__Problem to work on__: Which lines in the records below mention the word "урона"? Copy each one out.

[Data extracts — start]

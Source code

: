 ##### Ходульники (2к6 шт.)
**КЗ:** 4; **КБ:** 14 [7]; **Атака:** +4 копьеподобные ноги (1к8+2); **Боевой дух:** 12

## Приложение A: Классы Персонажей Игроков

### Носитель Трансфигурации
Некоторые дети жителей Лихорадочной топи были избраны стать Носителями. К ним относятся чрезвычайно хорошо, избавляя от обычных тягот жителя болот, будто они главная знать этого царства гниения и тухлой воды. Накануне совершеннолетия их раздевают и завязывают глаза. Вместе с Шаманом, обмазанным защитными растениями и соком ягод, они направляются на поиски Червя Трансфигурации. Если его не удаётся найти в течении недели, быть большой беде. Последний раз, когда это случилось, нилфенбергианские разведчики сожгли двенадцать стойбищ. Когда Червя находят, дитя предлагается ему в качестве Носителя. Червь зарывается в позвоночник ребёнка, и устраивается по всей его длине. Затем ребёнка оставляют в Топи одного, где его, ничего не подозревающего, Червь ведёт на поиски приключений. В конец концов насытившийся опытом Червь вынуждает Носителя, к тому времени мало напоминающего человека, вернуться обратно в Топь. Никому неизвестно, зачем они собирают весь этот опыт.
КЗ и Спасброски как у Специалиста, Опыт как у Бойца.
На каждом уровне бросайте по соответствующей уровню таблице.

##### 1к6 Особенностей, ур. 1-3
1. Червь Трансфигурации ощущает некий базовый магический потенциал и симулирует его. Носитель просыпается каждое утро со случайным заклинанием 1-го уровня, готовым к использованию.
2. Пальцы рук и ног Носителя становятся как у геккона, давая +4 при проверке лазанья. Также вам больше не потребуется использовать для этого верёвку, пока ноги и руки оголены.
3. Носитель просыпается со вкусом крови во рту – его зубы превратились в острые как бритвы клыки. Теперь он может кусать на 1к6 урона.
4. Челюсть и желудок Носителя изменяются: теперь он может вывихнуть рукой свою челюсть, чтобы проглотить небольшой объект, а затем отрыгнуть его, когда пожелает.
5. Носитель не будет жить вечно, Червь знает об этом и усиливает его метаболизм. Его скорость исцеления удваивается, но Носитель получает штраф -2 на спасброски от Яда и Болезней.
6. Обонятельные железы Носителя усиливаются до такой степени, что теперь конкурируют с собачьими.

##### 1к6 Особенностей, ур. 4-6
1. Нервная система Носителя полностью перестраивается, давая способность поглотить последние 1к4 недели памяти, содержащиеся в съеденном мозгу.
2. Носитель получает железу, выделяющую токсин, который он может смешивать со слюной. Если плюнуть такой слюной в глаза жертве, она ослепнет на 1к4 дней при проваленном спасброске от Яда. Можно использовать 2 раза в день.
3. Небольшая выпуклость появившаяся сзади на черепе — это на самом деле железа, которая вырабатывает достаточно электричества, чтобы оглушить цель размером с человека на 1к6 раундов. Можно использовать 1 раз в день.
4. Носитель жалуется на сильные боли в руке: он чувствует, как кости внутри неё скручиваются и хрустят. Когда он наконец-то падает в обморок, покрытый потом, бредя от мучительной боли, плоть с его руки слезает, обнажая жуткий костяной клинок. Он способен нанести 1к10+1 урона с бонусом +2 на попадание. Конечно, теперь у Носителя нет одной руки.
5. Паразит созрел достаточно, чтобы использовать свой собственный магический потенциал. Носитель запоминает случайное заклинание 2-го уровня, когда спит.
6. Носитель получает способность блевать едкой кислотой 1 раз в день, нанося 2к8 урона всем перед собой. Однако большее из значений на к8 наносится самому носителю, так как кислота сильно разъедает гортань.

[Data extracts — finish]

__Response to the exercise__:
3. Носитель просыпается со вкусом крови во рту – его зубы превратились в острые как бритвы клыки. Теперь он может кусать на 1к6 урона.
4. Носитель жалуется на сильные боли в руке: он чувствует, как кости внутри неё скручиваются и хрустят. Когда он наконец-то падает в обморок, покрытый потом, бредя от мучительной боли, плоть с его руки слезает, обнажая жуткий костяной клинок. Он способен нанести 1к10+1 урона с бонусом +2 на попадание. Конечно, теперь у Носителя нет одной руки.
6. Носитель получает способность блевать едкой кислотой 1 раз в день, нанося 2к8 урона всем перед собой. Однако большее из значений на к8 наносится самому носителю, так как кислота сильно разъедает гортань.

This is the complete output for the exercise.